### Task
For the word "longmapsto", count the lines of the records that hold it, and give only that number.

....

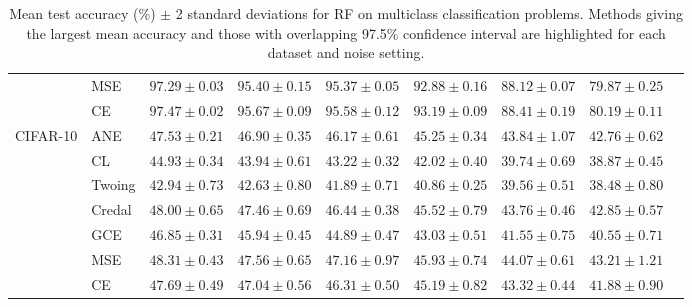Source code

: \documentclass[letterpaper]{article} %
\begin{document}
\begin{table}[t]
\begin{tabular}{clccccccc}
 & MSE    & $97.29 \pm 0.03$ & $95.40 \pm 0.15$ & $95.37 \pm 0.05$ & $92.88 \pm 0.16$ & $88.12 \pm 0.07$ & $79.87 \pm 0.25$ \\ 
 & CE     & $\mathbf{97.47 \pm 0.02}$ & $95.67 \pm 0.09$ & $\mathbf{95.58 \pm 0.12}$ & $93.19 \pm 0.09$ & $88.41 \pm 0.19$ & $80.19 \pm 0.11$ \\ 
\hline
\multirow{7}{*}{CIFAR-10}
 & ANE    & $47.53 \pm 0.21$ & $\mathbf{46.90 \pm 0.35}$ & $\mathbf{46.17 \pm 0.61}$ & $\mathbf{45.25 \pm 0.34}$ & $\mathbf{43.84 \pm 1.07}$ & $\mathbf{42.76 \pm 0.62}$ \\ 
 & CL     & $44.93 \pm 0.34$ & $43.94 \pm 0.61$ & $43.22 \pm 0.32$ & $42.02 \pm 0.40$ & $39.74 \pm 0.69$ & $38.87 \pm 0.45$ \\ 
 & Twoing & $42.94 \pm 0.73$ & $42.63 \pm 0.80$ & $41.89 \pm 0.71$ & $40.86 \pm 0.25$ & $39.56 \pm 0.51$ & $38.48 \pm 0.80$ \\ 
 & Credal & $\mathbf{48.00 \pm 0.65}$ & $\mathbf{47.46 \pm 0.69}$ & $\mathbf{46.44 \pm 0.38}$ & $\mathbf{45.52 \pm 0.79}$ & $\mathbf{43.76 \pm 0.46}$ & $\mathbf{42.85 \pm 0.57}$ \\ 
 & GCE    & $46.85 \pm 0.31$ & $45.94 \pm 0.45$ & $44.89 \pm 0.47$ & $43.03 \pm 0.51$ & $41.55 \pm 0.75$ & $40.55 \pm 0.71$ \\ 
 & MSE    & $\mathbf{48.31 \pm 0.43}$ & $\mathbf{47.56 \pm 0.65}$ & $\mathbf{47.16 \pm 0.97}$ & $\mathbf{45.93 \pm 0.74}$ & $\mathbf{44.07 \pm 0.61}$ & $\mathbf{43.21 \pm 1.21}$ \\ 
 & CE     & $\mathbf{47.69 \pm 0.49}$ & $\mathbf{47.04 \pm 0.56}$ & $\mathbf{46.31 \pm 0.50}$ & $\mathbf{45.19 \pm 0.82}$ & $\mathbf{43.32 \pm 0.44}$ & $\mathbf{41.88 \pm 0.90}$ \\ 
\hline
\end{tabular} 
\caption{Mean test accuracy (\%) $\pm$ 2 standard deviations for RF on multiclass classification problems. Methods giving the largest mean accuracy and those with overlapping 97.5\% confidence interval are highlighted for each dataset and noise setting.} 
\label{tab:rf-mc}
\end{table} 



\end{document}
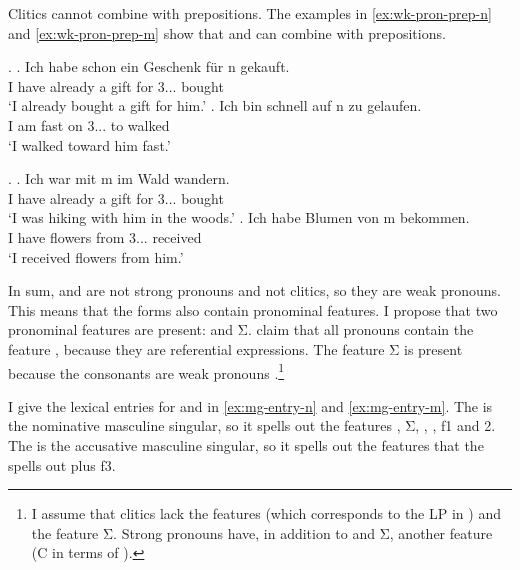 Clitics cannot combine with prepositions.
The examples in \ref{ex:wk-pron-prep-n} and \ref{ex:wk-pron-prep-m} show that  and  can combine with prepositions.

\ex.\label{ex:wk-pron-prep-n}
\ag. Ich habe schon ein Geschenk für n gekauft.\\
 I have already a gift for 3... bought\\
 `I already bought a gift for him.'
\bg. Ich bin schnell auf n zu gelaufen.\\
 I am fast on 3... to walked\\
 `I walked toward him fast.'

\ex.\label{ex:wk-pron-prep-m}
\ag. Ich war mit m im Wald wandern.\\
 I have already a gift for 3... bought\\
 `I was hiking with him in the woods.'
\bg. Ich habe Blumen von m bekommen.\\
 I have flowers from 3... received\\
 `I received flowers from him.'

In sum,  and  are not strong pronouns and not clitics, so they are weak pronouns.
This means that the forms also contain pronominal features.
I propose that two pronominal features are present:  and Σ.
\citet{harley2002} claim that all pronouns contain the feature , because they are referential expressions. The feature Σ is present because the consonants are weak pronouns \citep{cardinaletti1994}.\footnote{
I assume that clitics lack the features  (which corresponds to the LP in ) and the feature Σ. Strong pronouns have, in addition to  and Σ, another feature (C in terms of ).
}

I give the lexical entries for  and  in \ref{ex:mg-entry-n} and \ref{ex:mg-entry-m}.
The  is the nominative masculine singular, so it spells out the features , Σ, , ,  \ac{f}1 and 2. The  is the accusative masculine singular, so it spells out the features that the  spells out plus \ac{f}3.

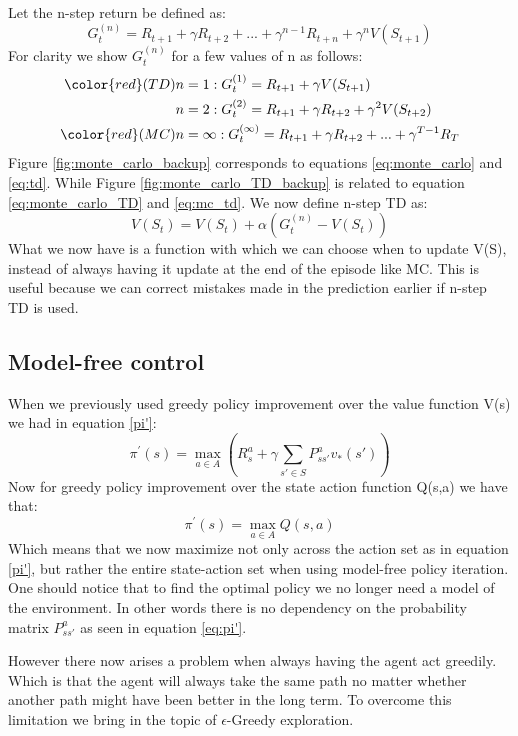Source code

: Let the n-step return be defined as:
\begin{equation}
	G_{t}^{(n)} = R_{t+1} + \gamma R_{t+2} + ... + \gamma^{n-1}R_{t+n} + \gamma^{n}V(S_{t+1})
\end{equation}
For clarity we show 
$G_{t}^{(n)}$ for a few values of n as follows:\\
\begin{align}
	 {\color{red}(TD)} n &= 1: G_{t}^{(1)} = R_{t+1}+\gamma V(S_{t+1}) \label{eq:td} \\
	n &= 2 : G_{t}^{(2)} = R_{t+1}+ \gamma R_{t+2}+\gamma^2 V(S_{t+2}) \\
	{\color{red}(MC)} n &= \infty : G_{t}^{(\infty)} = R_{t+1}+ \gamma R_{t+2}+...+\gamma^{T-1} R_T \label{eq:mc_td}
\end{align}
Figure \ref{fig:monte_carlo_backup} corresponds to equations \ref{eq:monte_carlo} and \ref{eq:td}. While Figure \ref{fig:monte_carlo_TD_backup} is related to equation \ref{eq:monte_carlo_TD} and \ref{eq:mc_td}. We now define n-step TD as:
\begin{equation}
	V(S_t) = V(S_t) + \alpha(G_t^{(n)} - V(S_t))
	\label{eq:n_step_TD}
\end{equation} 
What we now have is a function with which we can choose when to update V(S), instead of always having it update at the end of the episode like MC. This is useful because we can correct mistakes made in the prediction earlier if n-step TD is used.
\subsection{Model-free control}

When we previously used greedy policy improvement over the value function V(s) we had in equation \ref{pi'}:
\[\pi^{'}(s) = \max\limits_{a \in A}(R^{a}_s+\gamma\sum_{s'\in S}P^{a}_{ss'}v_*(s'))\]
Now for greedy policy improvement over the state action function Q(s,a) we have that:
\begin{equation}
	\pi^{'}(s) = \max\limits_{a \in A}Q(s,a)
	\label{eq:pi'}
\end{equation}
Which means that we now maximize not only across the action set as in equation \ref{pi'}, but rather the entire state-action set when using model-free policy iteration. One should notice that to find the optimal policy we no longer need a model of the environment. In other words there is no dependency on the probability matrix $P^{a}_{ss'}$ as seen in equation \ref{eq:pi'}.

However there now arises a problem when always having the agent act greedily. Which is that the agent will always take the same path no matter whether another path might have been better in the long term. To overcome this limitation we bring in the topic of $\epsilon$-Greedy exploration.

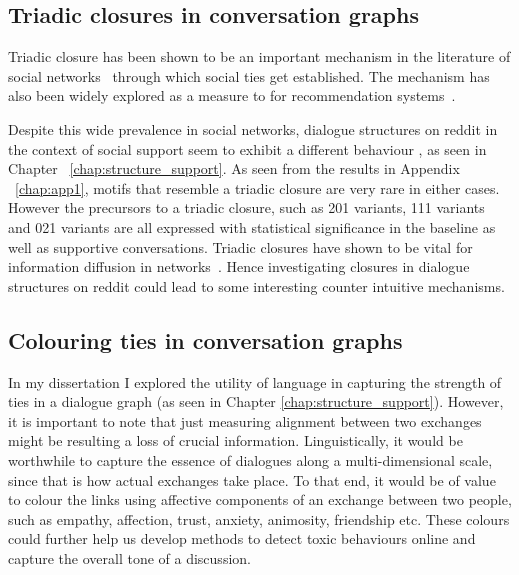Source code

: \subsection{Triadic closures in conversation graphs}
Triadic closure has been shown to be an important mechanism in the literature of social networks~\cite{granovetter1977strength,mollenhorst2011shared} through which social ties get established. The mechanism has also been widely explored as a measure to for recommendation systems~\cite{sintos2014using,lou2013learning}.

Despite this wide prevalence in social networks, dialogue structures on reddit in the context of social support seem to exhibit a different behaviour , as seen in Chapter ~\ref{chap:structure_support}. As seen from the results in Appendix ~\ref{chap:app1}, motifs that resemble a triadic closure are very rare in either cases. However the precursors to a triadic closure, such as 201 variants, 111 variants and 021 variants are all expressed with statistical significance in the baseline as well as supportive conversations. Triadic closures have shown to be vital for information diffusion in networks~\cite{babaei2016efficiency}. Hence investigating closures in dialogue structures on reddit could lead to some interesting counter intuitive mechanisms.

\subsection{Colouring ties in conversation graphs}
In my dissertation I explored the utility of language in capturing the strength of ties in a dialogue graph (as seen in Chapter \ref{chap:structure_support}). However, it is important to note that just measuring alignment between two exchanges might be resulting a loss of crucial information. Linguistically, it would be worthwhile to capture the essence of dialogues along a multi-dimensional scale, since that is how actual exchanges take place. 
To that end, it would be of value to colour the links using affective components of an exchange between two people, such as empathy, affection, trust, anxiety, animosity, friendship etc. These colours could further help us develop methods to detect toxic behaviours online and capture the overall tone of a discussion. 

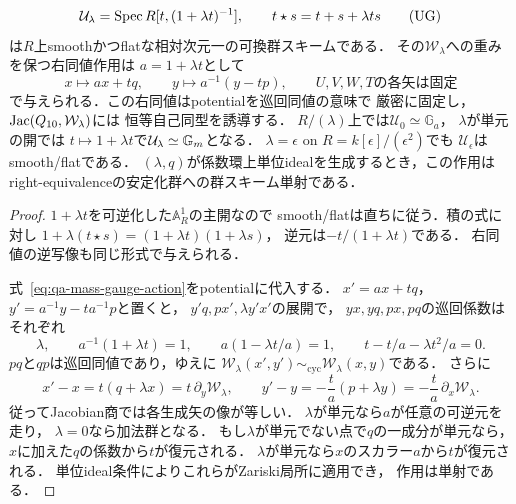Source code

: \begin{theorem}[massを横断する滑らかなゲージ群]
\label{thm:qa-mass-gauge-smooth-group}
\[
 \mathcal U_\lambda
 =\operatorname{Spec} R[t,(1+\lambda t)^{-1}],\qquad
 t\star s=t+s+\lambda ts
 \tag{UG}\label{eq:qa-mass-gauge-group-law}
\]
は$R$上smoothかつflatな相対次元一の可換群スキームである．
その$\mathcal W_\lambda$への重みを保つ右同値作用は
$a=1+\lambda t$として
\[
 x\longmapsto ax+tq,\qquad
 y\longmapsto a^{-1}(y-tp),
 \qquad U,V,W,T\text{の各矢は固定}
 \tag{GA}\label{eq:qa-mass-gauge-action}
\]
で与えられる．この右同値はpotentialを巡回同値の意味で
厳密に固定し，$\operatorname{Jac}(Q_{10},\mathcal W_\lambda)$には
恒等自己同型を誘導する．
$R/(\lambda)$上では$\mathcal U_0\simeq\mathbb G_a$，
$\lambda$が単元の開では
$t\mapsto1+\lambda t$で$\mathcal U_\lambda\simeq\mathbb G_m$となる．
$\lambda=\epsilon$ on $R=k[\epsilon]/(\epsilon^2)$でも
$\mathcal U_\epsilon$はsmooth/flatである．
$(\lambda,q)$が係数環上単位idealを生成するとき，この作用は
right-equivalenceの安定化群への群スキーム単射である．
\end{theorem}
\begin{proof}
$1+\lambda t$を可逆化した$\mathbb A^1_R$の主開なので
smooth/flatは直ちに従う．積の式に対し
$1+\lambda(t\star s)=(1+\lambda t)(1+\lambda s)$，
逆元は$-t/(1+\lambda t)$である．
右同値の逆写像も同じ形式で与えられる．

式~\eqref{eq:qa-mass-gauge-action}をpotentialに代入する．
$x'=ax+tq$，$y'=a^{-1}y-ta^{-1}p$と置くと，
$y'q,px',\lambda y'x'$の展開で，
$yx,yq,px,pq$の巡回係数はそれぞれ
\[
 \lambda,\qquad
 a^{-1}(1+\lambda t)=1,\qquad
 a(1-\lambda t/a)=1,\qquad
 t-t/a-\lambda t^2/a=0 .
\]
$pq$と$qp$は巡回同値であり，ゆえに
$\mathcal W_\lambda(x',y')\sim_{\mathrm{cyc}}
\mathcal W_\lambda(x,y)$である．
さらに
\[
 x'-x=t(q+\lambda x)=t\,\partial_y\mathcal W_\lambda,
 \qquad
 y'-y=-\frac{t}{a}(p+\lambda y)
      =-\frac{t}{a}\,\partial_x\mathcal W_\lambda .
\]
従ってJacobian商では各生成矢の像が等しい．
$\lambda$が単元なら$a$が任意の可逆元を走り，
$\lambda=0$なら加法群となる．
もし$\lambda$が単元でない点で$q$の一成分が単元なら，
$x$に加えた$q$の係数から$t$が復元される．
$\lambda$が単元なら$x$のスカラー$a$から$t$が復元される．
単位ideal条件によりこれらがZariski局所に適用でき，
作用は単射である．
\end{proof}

....

### Answer box
2